Jun 10, 2026 · 14 min read
LINEAR REGRESSION
The foundational supervised learning algorithm for predicting continuous values. Learn how the best-fit line is found, its assumptions, limitations, and why it remains the essential baseline for forecasting, pricing, and trend analysis.
Linear Regression is the simplest and most important supervised learning algorithm for predicting continuous numbers.
It finds the straight line (or hyperplane in higher dimensions) that best describes the relationship between your input features and a numeric target. Once the line is found, you can plug in new inputs and get a prediction.
It powers house price estimators, demand forecasting, salary models, and is the default first model every practitioner tries.
How Linear Regression Actually Works
The algorithm does not "guess" the line. It solves a precise optimization problem:
It chooses the slope and intercept that minimize the sum of squared vertical distances between every real data point and the line.

Blue points represent real observations (e.g. house size vs price). The red line is the model’s prediction. The vertical gray lines are the errors the algorithm works to minimize.
This is called Ordinary Least Squares. The math has a closed-form solution, which is why linear regression is extremely fast even on large datasets.
Watch: Linear Regression Explained with Beautiful Animations
VIDEO — STATQUEST (JOSH STARMER)
8-minute masterclass. Watch how the line "settles" into the position that minimizes total squared error. Essential viewing.

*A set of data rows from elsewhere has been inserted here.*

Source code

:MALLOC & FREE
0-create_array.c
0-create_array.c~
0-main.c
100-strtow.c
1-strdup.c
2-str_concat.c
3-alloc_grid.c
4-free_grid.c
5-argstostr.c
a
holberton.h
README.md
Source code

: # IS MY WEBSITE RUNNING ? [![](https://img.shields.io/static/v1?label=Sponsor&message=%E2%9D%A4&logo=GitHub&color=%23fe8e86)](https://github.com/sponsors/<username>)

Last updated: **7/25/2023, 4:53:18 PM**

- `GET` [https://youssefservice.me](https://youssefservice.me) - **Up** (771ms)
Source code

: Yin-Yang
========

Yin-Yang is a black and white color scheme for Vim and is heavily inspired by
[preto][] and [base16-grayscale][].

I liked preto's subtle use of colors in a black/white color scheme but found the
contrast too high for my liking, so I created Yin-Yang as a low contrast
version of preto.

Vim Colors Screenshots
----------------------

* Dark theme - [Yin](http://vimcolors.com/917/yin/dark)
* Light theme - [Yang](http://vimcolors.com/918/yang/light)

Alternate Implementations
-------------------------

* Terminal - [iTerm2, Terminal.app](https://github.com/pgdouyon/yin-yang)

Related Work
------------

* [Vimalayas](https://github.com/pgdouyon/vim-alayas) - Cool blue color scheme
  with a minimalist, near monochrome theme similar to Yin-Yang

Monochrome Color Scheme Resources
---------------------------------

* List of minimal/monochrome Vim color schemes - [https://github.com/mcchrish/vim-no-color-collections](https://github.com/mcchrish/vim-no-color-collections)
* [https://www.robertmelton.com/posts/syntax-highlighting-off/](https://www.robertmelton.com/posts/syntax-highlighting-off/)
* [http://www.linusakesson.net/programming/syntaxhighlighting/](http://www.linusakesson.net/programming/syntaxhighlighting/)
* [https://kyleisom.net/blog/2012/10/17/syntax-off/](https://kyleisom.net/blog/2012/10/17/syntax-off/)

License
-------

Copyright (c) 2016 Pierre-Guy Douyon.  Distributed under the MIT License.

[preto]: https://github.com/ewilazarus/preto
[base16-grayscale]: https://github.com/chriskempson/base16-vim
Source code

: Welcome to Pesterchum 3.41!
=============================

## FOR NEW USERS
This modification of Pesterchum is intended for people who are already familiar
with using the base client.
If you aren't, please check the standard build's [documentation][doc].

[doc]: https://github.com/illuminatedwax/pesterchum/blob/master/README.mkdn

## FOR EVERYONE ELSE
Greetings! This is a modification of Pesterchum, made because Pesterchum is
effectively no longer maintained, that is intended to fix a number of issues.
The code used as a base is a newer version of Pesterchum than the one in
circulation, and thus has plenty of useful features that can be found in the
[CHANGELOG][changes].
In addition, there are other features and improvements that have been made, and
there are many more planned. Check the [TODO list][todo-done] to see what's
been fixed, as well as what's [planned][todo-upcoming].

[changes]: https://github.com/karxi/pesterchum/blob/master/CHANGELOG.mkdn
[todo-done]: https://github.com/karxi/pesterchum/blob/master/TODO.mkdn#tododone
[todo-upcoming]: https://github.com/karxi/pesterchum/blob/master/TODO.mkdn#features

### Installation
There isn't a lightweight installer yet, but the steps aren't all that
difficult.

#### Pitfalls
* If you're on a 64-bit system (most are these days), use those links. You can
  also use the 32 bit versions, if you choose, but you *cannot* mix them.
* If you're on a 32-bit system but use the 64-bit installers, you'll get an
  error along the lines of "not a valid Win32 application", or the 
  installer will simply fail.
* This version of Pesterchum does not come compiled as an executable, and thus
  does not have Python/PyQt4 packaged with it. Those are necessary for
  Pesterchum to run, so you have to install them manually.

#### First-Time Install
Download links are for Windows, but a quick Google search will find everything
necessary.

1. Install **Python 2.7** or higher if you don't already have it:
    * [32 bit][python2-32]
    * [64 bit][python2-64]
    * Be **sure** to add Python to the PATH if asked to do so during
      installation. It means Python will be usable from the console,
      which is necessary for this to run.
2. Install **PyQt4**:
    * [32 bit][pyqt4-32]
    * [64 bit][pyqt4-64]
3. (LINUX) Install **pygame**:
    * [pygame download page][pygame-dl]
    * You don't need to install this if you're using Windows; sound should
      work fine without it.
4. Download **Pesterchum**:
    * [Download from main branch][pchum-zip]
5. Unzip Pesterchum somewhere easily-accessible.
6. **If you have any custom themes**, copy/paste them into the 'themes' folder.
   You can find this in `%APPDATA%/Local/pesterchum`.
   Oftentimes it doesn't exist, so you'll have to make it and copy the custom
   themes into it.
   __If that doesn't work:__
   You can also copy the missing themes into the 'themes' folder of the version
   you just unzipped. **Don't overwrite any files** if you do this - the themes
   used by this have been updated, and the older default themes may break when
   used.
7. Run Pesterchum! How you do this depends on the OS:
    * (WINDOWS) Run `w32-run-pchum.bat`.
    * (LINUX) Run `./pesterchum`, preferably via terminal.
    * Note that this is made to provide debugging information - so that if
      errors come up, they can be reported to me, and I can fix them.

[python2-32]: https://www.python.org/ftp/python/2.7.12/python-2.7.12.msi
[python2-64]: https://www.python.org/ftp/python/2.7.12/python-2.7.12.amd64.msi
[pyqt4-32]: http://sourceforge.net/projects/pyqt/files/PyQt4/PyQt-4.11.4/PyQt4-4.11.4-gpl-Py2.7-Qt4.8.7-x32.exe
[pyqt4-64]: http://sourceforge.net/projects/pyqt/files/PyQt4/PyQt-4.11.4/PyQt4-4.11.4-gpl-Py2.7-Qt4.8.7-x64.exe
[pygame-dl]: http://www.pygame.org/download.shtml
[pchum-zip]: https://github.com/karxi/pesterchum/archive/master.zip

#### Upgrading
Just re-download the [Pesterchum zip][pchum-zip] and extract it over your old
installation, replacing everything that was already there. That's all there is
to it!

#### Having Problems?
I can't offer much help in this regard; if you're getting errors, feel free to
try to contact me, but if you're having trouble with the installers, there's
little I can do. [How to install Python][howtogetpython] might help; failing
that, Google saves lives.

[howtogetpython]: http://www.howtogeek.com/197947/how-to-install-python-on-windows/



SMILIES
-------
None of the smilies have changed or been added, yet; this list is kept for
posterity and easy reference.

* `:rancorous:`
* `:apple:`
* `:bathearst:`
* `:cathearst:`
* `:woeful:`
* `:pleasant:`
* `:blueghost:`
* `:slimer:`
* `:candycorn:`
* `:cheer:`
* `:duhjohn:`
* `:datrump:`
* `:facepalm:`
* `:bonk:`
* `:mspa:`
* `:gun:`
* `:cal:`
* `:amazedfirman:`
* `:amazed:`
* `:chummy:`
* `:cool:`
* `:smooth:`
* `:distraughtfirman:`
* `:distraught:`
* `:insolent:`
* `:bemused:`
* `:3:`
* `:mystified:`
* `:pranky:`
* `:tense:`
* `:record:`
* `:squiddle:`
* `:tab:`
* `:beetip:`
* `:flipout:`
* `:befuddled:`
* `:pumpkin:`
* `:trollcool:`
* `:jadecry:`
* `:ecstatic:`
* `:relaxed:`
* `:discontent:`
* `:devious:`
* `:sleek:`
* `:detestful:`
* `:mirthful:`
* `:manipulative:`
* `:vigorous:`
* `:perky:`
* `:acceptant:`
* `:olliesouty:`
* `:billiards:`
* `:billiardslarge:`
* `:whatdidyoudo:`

Key Assumptions (and Why They Matter)
Linear regression makes several assumptions. When they are badly violated, predictions become unreliable:
- Linearity: The true relationship is approximately straight.
- Independence: Each observation is independent.
- Homoscedasticity: The spread of errors is roughly constant across the range of predictions.
- Normality (for statistical inference): Residuals are normally distributed.
In practice, you check these with residual plots after fitting. Many real-world datasets only roughly satisfy them, yet the model remains useful as a baseline.
Real-World Applications
- Pricing & valuation — Real estate, used cars, insurance premiums
- Demand forecasting — Retail inventory, staffing, cloud compute
- Risk & finance — Credit scoring (as a component), sales projections
- Science & engineering — Sensor calibration, physics simulations
Whenever the output is a number and you want something fast and explainable to stakeholders, start here.
Strengths and Limitations
Strengths
- Extremely fast to train and predict
- Coefficients are directly interpretable ("for every additional square foot, price goes up $X")
- Works surprisingly well as a baseline even when data is messy
- Closed-form solution — no hyperparameter tuning required for basic version
Limitations
- Assumes linear relationships (struggles with curves, interactions, thresholds)
- Sensitive to outliers (they pull the entire line)
- Cannot capture complex patterns without feature engineering (polynomials, interactions)
- Multicollinearity between features can make coefficients unstable
Pro Tip: Always Start with Linear Regression
Even when you ultimately plan to use a fancy model, fit a simple linear regression first. It will tell you:
- Whether there is any signal at all in your features.
- Which features matter most (via coefficient size and significance).
- How much performance you actually gain by moving to a more complex model.
Many "advanced" projects discover that a well-tuned linear model was 90% as good as the neural net — and far more trustworthy in production.
Next Steps
- Read the full guide: 5 Essential Machine Learning Algorithms Explained Simply
- Build one yourself: Building Your First ML Model
- Understand the bigger picture: Machine Learning Concepts
Linear regression is not just a beginner algorithm — it is the reference point against which all more powerful methods are judged. Master it first.